Exorbitant charges for Covid-19 patients by private health institutions
Gravely disappointed to note that exorbitant fees being charged by private health institutions for Covid-19 patients. This situation is exacerbated by the status quo in the health sector where nurses are currently on strike, and the Government health institutions are ailing as it were. In other words, Covid-19 patients who may require medical attention are therefore left in a quandary, as they cannot afford such exorbitant costs.
- We therefore call upon the Ministry of Health and Child-Care to ensure that the medical sector is adequately supported in order to ensure that citizens access health care services through affordable and convenient channels.
Restaurants admitting sit-ins and resuming night operations
We note the partial relaxation of lockdown restrictions on restaurants. This has seen several restaurants advertising today that they will be opening their doors and allowing sit-in patrons at 6pm. On the other hand, it still remains at the full discretion of enforcement officers to demand travel permits from citizens. These 2 scenarios, point once again, to Covid-19 policy inconsistencies which we have been lamenting over the weeks.
- We therefore buttress our calls upon Government to revise and update all the applicable Statutory Instruments regarding Covid-19, in order to inform the citizens accordingly.
- We also urge restaurants businesses to ensure total compliance with the safety protocols and public health guidelines on Covid-19.
We have been consistently raising the direct correlation between the on-going lockdown on the informal sector and hunger in communities.
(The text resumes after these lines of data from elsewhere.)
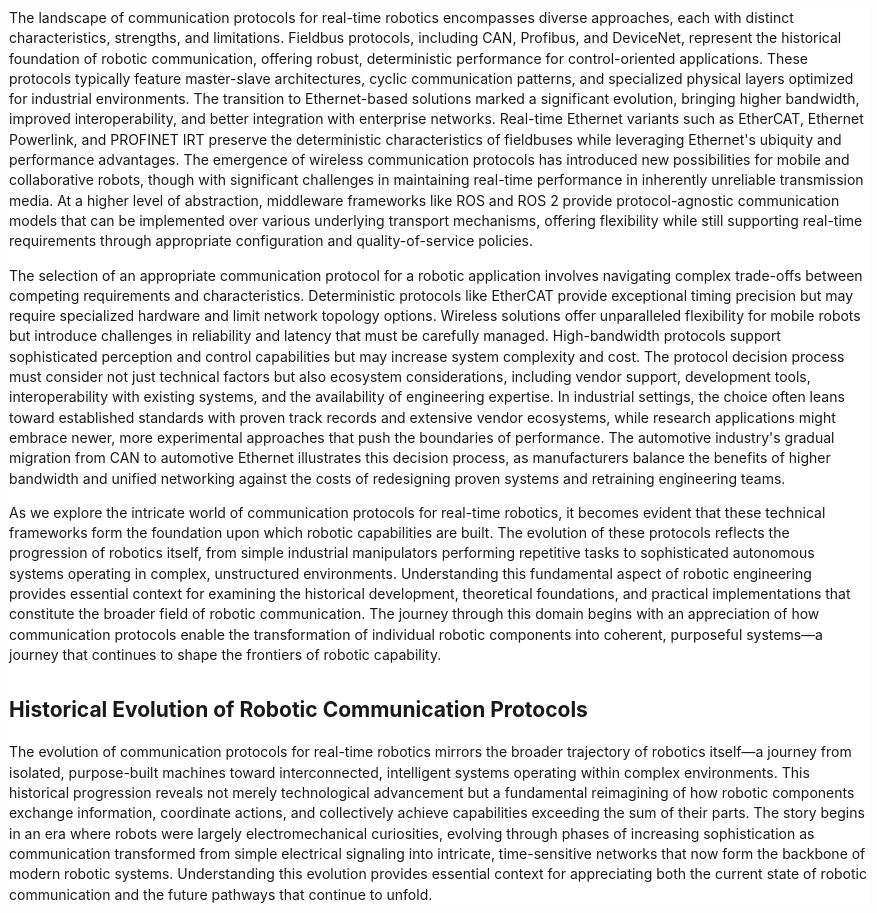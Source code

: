 The landscape of communication protocols for real-time robotics encompasses diverse approaches, each with distinct characteristics, strengths, and limitations. Fieldbus protocols, including CAN, Profibus, and DeviceNet, represent the historical foundation of robotic communication, offering robust, deterministic performance for control-oriented applications. These protocols typically feature master-slave architectures, cyclic communication patterns, and specialized physical layers optimized for industrial environments. The transition to Ethernet-based solutions marked a significant evolution, bringing higher bandwidth, improved interoperability, and better integration with enterprise networks. Real-time Ethernet variants such as EtherCAT, Ethernet Powerlink, and PROFINET IRT preserve the deterministic characteristics of fieldbuses while leveraging Ethernet's ubiquity and performance advantages. The emergence of wireless communication protocols has introduced new possibilities for mobile and collaborative robots, though with significant challenges in maintaining real-time performance in inherently unreliable transmission media. At a higher level of abstraction, middleware frameworks like ROS and ROS 2 provide protocol-agnostic communication models that can be implemented over various underlying transport mechanisms, offering flexibility while still supporting real-time requirements through appropriate configuration and quality-of-service policies.

The selection of an appropriate communication protocol for a robotic application involves navigating complex trade-offs between competing requirements and characteristics. Deterministic protocols like EtherCAT provide exceptional timing precision but may require specialized hardware and limit network topology options. Wireless solutions offer unparalleled flexibility for mobile robots but introduce challenges in reliability and latency that must be carefully managed. High-bandwidth protocols support sophisticated perception and control capabilities but may increase system complexity and cost. The protocol decision process must consider not just technical factors but also ecosystem considerations, including vendor support, development tools, interoperability with existing systems, and the availability of engineering expertise. In industrial settings, the choice often leans toward established standards with proven track records and extensive vendor ecosystems, while research applications might embrace newer, more experimental approaches that push the boundaries of performance. The automotive industry's gradual migration from CAN to automotive Ethernet illustrates this decision process, as manufacturers balance the benefits of higher bandwidth and unified networking against the costs of redesigning proven systems and retraining engineering teams.

As we explore the intricate world of communication protocols for real-time robotics, it becomes evident that these technical frameworks form the foundation upon which robotic capabilities are built. The evolution of these protocols reflects the progression of robotics itself, from simple industrial manipulators performing repetitive tasks to sophisticated autonomous systems operating in complex, unstructured environments. Understanding this fundamental aspect of robotic engineering provides essential context for examining the historical development, theoretical foundations, and practical implementations that constitute the broader field of robotic communication. The journey through this domain begins with an appreciation of how communication protocols enable the transformation of individual robotic components into coherent, purposeful systems—a journey that continues to shape the frontiers of robotic capability.

## Historical Evolution of Robotic Communication Protocols

The evolution of communication protocols for real-time robotics mirrors the broader trajectory of robotics itself—a journey from isolated, purpose-built machines toward interconnected, intelligent systems operating within complex environments. This historical progression reveals not merely technological advancement but a fundamental reimagining of how robotic components exchange information, coordinate actions, and collectively achieve capabilities exceeding the sum of their parts. The story begins in an era where robots were largely electromechanical curiosities, evolving through phases of increasing sophistication as communication transformed from simple electrical signaling into intricate, time-sensitive networks that now form the backbone of modern robotic systems. Understanding this evolution provides essential context for appreciating both the current state of robotic communication and the future pathways that continue to unfold.

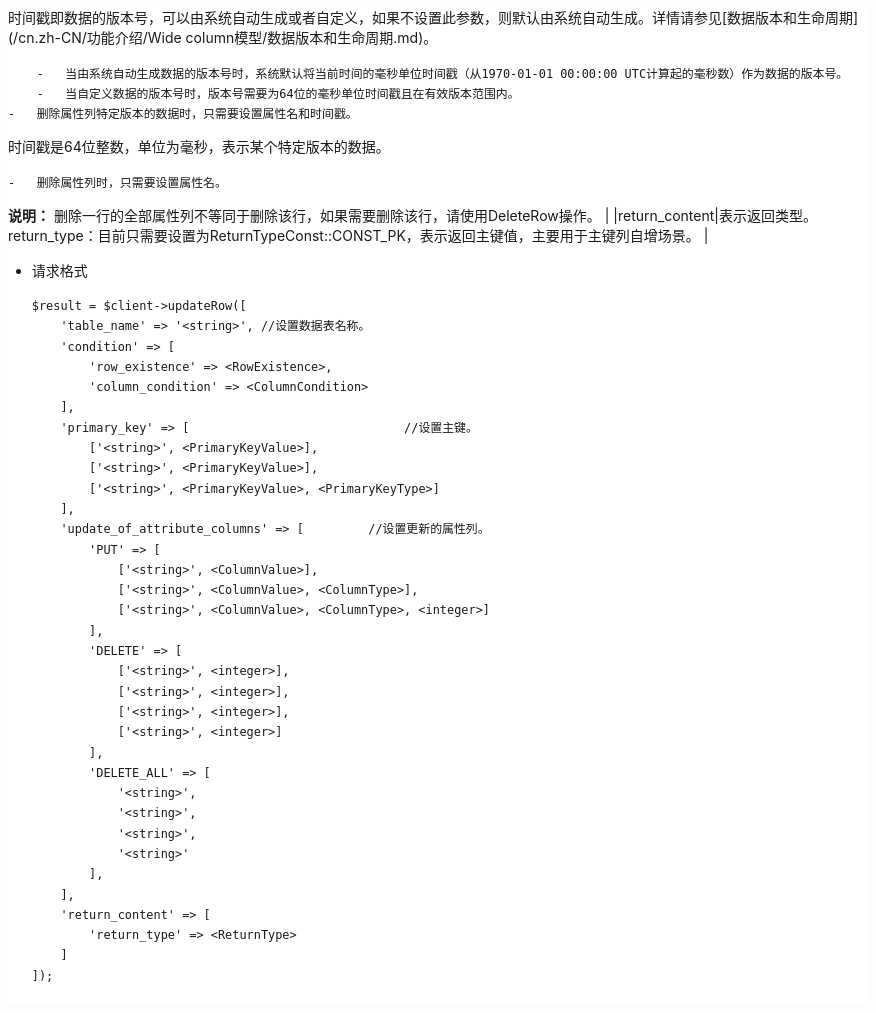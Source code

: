时间戳即数据的版本号，可以由系统自动生成或者自定义，如果不设置此参数，则默认由系统自动生成。详情请参见[数据版本和生命周期](/cn.zh-CN/功能介绍/Wide column模型/数据版本和生命周期.md)。

        -   当由系统自动生成数据的版本号时，系统默认将当前时间的毫秒单位时间戳（从1970-01-01 00:00:00 UTC计算起的毫秒数）作为数据的版本号。
        -   当自定义数据的版本号时，版本号需要为64位的毫秒单位时间戳且在有效版本范围内。
    -   删除属性列特定版本的数据时，只需要设置属性名和时间戳。

时间戳是64位整数，单位为毫秒，表示某个特定版本的数据。

    -   删除属性列时，只需要设置属性名。

**说明：** 删除一行的全部属性列不等同于删除该行，如果需要删除该行，请使用DeleteRow操作。 |
    |return\_content|表示返回类型。return\_type：目前只需要设置为ReturnTypeConst::CONST\_PK，表示返回主键值，主要用于主键列自增场景。 |

-   请求格式

    ```
    $result = $client->updateRow([
        'table_name' => '<string>', //设置数据表名称。
        'condition' => [
            'row_existence' => <RowExistence>,
            'column_condition' => <ColumnCondition>
        ],
        'primary_key' => [                              //设置主键。
            ['<string>', <PrimaryKeyValue>], 
            ['<string>', <PrimaryKeyValue>],
            ['<string>', <PrimaryKeyValue>, <PrimaryKeyType>]
        ], 
        'update_of_attribute_columns' => [         //设置更新的属性列。
            'PUT' => [
                ['<string>', <ColumnValue>], 
                ['<string>', <ColumnValue>, <ColumnType>],
                ['<string>', <ColumnValue>, <ColumnType>, <integer>]
            ],
            'DELETE' => [
                ['<string>', <integer>], 
                ['<string>', <integer>], 
                ['<string>', <integer>], 
                ['<string>', <integer>]
            ],
            'DELETE_ALL' => [
                '<string>',
                '<string>',
                '<string>',
                '<string>'
            ],        
        ],
        'return_content' => [
            'return_type' => <ReturnType>
        ]
    ]);
                
    ```
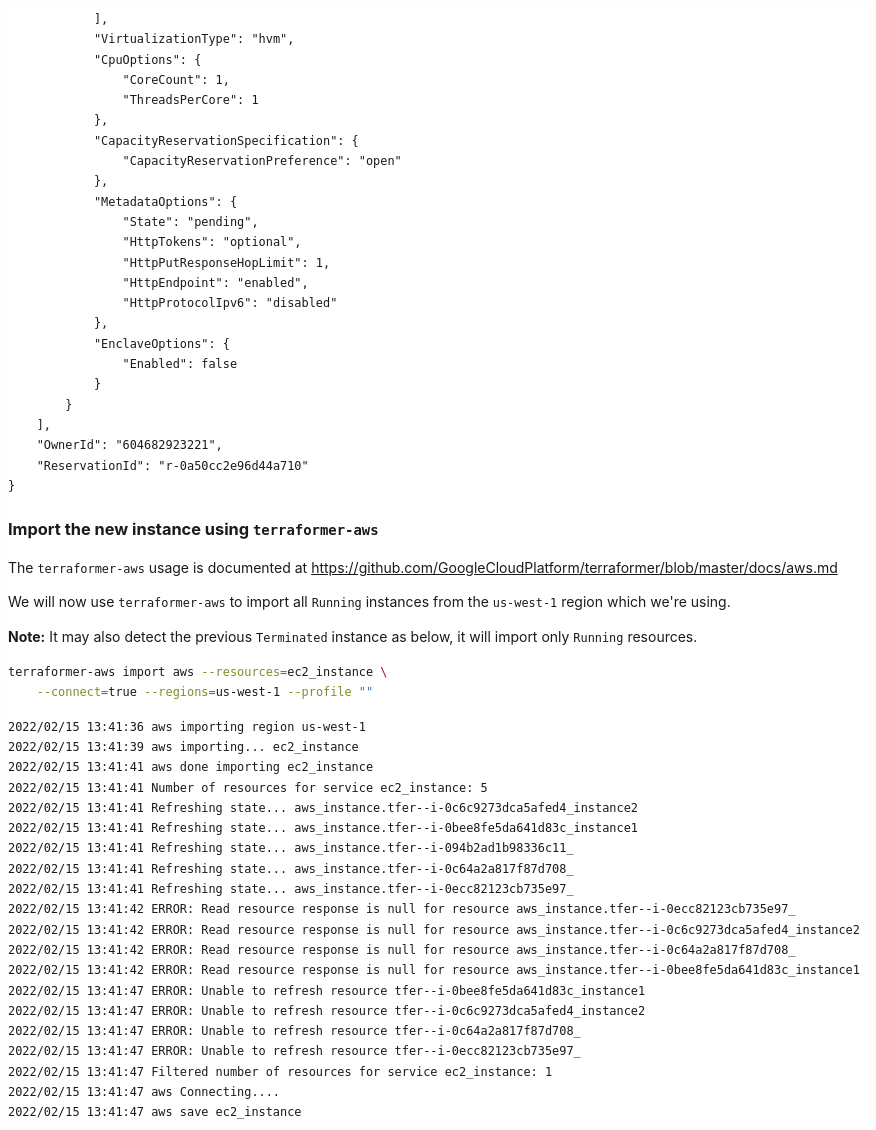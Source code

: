                 ],
                "VirtualizationType": "hvm",
                "CpuOptions": {
                    "CoreCount": 1,
                    "ThreadsPerCore": 1
                },
                "CapacityReservationSpecification": {
                    "CapacityReservationPreference": "open"
                },
                "MetadataOptions": {
                    "State": "pending",
                    "HttpTokens": "optional",
                    "HttpPutResponseHopLimit": 1,
                    "HttpEndpoint": "enabled",
                    "HttpProtocolIpv6": "disabled"
                },
                "EnclaveOptions": {
                    "Enabled": false
                }
            }
        ],
        "OwnerId": "604682923221",
        "ReservationId": "r-0a50cc2e96d44a710"
    }


### Import the new instance using ```terraformer-aws```

The ```terraformer-aws``` usage is documented at https://github.com/GoogleCloudPlatform/terraformer/blob/master/docs/aws.md

We will now use ```terraformer-aws``` to import all ```Running``` instances from the ```us-west-1``` region which we're using.

**Note:** It may also detect the previous ```Terminated``` instance as below, it will import only ```Running``` resources.


```bash
terraformer-aws import aws --resources=ec2_instance \
    --connect=true --regions=us-west-1 --profile ""
```

    2022/02/15 13:41:36 aws importing region us-west-1
    2022/02/15 13:41:39 aws importing... ec2_instance
    2022/02/15 13:41:41 aws done importing ec2_instance
    2022/02/15 13:41:41 Number of resources for service ec2_instance: 5
    2022/02/15 13:41:41 Refreshing state... aws_instance.tfer--i-0c6c9273dca5afed4_instance2
    2022/02/15 13:41:41 Refreshing state... aws_instance.tfer--i-0bee8fe5da641d83c_instance1
    2022/02/15 13:41:41 Refreshing state... aws_instance.tfer--i-094b2ad1b98336c11_
    2022/02/15 13:41:41 Refreshing state... aws_instance.tfer--i-0c64a2a817f87d708_
    2022/02/15 13:41:41 Refreshing state... aws_instance.tfer--i-0ecc82123cb735e97_
    2022/02/15 13:41:42 ERROR: Read resource response is null for resource aws_instance.tfer--i-0ecc82123cb735e97_
    2022/02/15 13:41:42 ERROR: Read resource response is null for resource aws_instance.tfer--i-0c6c9273dca5afed4_instance2
    2022/02/15 13:41:42 ERROR: Read resource response is null for resource aws_instance.tfer--i-0c64a2a817f87d708_
    2022/02/15 13:41:42 ERROR: Read resource response is null for resource aws_instance.tfer--i-0bee8fe5da641d83c_instance1
    2022/02/15 13:41:47 ERROR: Unable to refresh resource tfer--i-0bee8fe5da641d83c_instance1
    2022/02/15 13:41:47 ERROR: Unable to refresh resource tfer--i-0c6c9273dca5afed4_instance2
    2022/02/15 13:41:47 ERROR: Unable to refresh resource tfer--i-0c64a2a817f87d708_
    2022/02/15 13:41:47 ERROR: Unable to refresh resource tfer--i-0ecc82123cb735e97_
    2022/02/15 13:41:47 Filtered number of resources for service ec2_instance: 1
    2022/02/15 13:41:47 aws Connecting.... 
    2022/02/15 13:41:47 aws save ec2_instance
We have raised with alarm and despair the unacceptable position that of the 1 million citizens targeted for social protection support, only 1 in five persons, has actually received the intended support. We continue to raise alarm on the limitations of urban food security programs, which remain limited in its reach and only being accessed by the same persons who were already being supported prior the lockdown.
We therefore raise great distress calls and alarm on the rise of cases of malnutrition in pregnant women and children. We note the published reports indicating the rise in malnutrition within the limited time period of the lockdown.
- The reports how that 1.1 million women and children will require nutritional assistance due to hunger.
- 25 priority districts in the Zimbabwe Vulnerability Assessment (ZimVAC) participated in nutrition assessment
- We note that 187 242 children have been screened for Moderate Acute Malnutrition (MAM), of which 306 were admitted and treated, while 241 children have been admitted for Severe Acute Malnutrition (SAM) treatment during the lockdown from 31 March 2020 to 30 May 2020.
We therefore call upon the Government to:
- Respect and uphold section 77 of the Constitution which protects the right to food.
- Ensure the wide dissemination of Vitamin A to pregnant women and children.
- To aggressively implement and expand the cash transfer system to vulnerable households.
- To rapidly unblock the operational and administrative hurdles regarding subsidised mealie meal program.